My primary goal with forcing all of the traffic through and SSL tunnel was to seamlessly provide a way for me to connect and administer the content from anywhere (like a coffee shop I frequent) without fear of my credentials being snooped. Like most of us out there, I’ve hacked together some security tricks that work 95% of the time, but require some attention when they break. I didn’t want to be fiddling with a broken SSL stream when I had an inspiration for the next pile of brain vomit for my blog.

While I realize that at some point in my life my site will probably be hacked (odds are NOT on my side here), I’d rather it be because of a software bug and not my credentials being stolen.

But what does that mean for those of us that choose to further build our brand and professional identity through other social networking sites like Twitter, Facebook, and LinkedIn?

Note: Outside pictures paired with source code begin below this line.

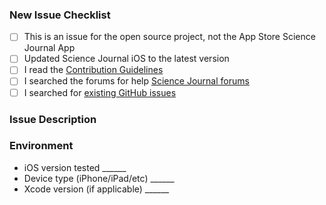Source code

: <!-- Thanks for helping Science Journal iOS! Before you submit your issue, please make sure to check the following boxes by putting an x in the [ ] (don't: [x ], [ x], do: [x]) -->

### New Issue Checklist

- [ ] This is an issue for the open source project, not the App Store Science Journal App
- [ ] Updated Science Journal iOS to the latest version
- [ ] I read the [Contribution Guidelines](https://github.com/arduino/Arduino/blob/master/CONTRIBUTING.md)
- [ ] I searched the forums for help [Science Journal forums](https://productforums.google.com/forum/#!forum/sciencejournal)
- [ ] I searched for [existing GitHub issues](https://github.com/bcmi-labs/Science-Journal-iOS/issues)

### Issue Description

<!-- Please include what's happening, expected behavior, and any relevant code samples -->




### Environment

- iOS version tested ______
- Device type (iPhone/iPad/etc) ______
- Xcode version (if applicable) ______


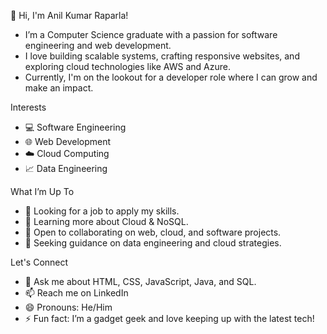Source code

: 👋 Hi, I'm Anil Kumar Raparla!
- I’m a Computer Science graduate with a passion for software engineering and web development.
- I love building scalable systems, crafting responsive websites, and exploring cloud technologies like AWS and Azure.
- Currently, I'm on the lookout for a developer role where I can grow and make an impact.

Interests
- 💻 Software Engineering
- 🌐 Web Development
- ☁️ Cloud Computing
- 📈 Data Engineering
  
What I’m Up To
- 🔭 Looking for a job to apply my skills.
- 🌱 Learning more about Cloud & NoSQL.
- 👯 Open to collaborating on web, cloud, and software projects.
- 🤔 Seeking guidance on data engineering and cloud strategies.
  
Let's Connect
- 💬 Ask me about HTML, CSS, JavaScript, Java, and SQL.
- 📫 Reach me on LinkedIn
- 😄 Pronouns: He/Him
- ⚡ Fun fact: I’m a gadget geek and love keeping up with the latest tech!
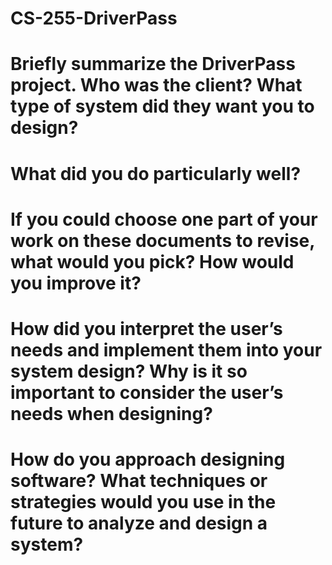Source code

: # CS-255-DriverPass
# Briefly summarize the DriverPass project. Who was the client? What type of system did they want you to design?
# What did you do particularly well?
# If you could choose one part of your work on these documents to revise, what would you pick? How would you improve it?
# How did you interpret the user’s needs and implement them into your system design? Why is it so important to consider the user’s needs when designing?
# How do you approach designing software? What techniques or strategies would you use in the future to analyze and design a system?
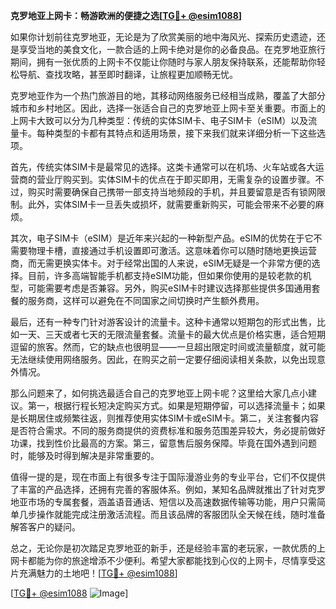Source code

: **克罗地亚上网卡：畅游欧洲的便捷之选[[TG💪+ @esim1088](https://t.me/s/esim1088)]**

如果你计划前往克罗地亚，无论是为了欣赏美丽的地中海风光、探索历史遗迹，还是享受当地的美食文化，一款合适的上网卡绝对是你的必备良品。在克罗地亚旅行期间，拥有一张优质的上网卡不仅能让你随时与家人朋友保持联系，还能帮助你轻松导航、查找攻略，甚至即时翻译，让旅程更加顺畅无忧。

克罗地亚作为一个热门旅游目的地，其移动网络服务已经相当成熟，覆盖了大部分城市和乡村地区。因此，选择一张适合自己的克罗地亚上网卡至关重要。市面上的上网卡大致可以分为几种类型：传统的实体SIM卡、电子SIM卡（eSIM）以及流量卡。每种类型的卡都有其特点和适用场景，接下来我们就来详细分析一下这些选项。

首先，传统实体SIM卡是最常见的选择。这类卡通常可以在机场、火车站或各大运营商的营业厅购买到。实体SIM卡的优点在于即买即用，无需复杂的设置步骤。不过，购买时需要确保自己携带一部支持当地频段的手机，并且要留意是否有锁网限制。此外，实体SIM卡一旦丢失或损坏，就需要重新购买，可能会带来不必要的麻烦。

其次，电子SIM卡（eSIM）是近年来兴起的一种新型产品。eSIM的优势在于它不需要物理卡槽，直接通过手机设置即可激活。这意味着你可以随时随地更换运营商，而无需更换实体卡。对于经常出国的人来说，eSIM无疑是一个非常方便的选择。目前，许多高端智能手机都支持eSIM功能，但如果你使用的是较老款的机型，可能需要考虑是否兼容。另外，购买eSIM卡时建议选择那些提供多国通用套餐的服务商，这样可以避免在不同国家之间切换时产生额外费用。

最后，还有一种专门针对游客设计的流量卡。这种卡通常以短期包的形式出售，比如一天、三天或者七天的无限流量套餐。流量卡的最大优点是价格实惠，适合短期逗留的旅客。然而，它的缺点也很明显——一旦超出限定时间或流量额度，就可能无法继续使用网络服务。因此，在购买之前一定要仔细阅读相关条款，以免出现意外情况。

那么问题来了，如何挑选最适合自己的克罗地亚上网卡呢？这里给大家几点小建议。第一，根据行程长短决定购买方式。如果是短期停留，可以选择流量卡；如果是长期居住或频繁往返，则推荐使用实体SIM卡或eSIM卡。第二，关注套餐内容是否符合需求。不同的服务商提供的资费标准和服务范围差异较大，务必提前做好功课，找到性价比最高的方案。第三，留意售后服务保障。毕竟在国外遇到问题时，能够及时得到解决是非常重要的。

值得一提的是，现在市面上有很多专注于国际漫游业务的专业平台，它们不仅提供了丰富的产品选择，还拥有完善的客服体系。例如，某知名品牌就推出了针对克罗地亚市场的专属套餐，涵盖语音通话、短信以及高速数据传输等功能，用户只需简单几步操作就能完成注册激活流程。而且该品牌的客服团队全天候在线，随时准备解答客户的疑问。

总之，无论你是初次踏足克罗地亚的新手，还是经验丰富的老玩家，一款优质的上网卡都能为你的旅途增添不少便利。希望大家都能找到心仪的上网卡，尽情享受这片充满魅力的土地吧！[[TG💪+ @esim1088](https://t.me/s/esim1088)]

[[TG💪+ @esim1088](https://t.me/s/esim1088) ![Image](https://i.postimg.cc/4NQfJmqS/Snipaste-2025-05-13-00-14-12.png)]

Not only are strong passwords a requirement, but it is critical to ensure the sites you use take adequate precautions to protect your credentials during the login process. It’s one thing to log into a site that does not protect credentials when you are sitting on your couch, but it is entirely another problem when you are on the road trusting your hotel, coffee shop, pub, or airport to protect your credentials in-flight.

The hope for the hacked is the event only becomes an embarrassment. Many of the compromises I have seen are not taken seriously enough to tarnish someone’s reputation, even if it stands as a permanent embarrassment that the guy that had it happen to him. The more sophisticated attacks create significant cause for concern. If malware-laced links all the sudden started showing up on your social media stage, you may become part of a launch vehicle for malware. If you frequently post links to other sites or news items, the likelihood of a follower clicking a malicious link greatly increases.

What can you do? The first step is to make sure that you actually take password complexity seriously. There are too many tools available to create and securely store random passwords for these sites to claim that you can’t remember yet another password.

The second is to consciously be aware of which sites allow you to submit passwords in the clear. Facebook, for example, handles login credentials over SSL streams. What about your blog software? Be conscious of where and how you log into these sites.

Finally, check yourself out! Sure, you can do it in front of a mirror and do your own special version of Blue Steel, or more productively you can regularly review your social media sites and look for strange activity. If you run a blog, be sure your software is up to date, and regularly review it for hidden links.

Don’t be afraid to use these tools, but be aware of what can happen once you have a following. Protect your online persona just like you protect your physical one!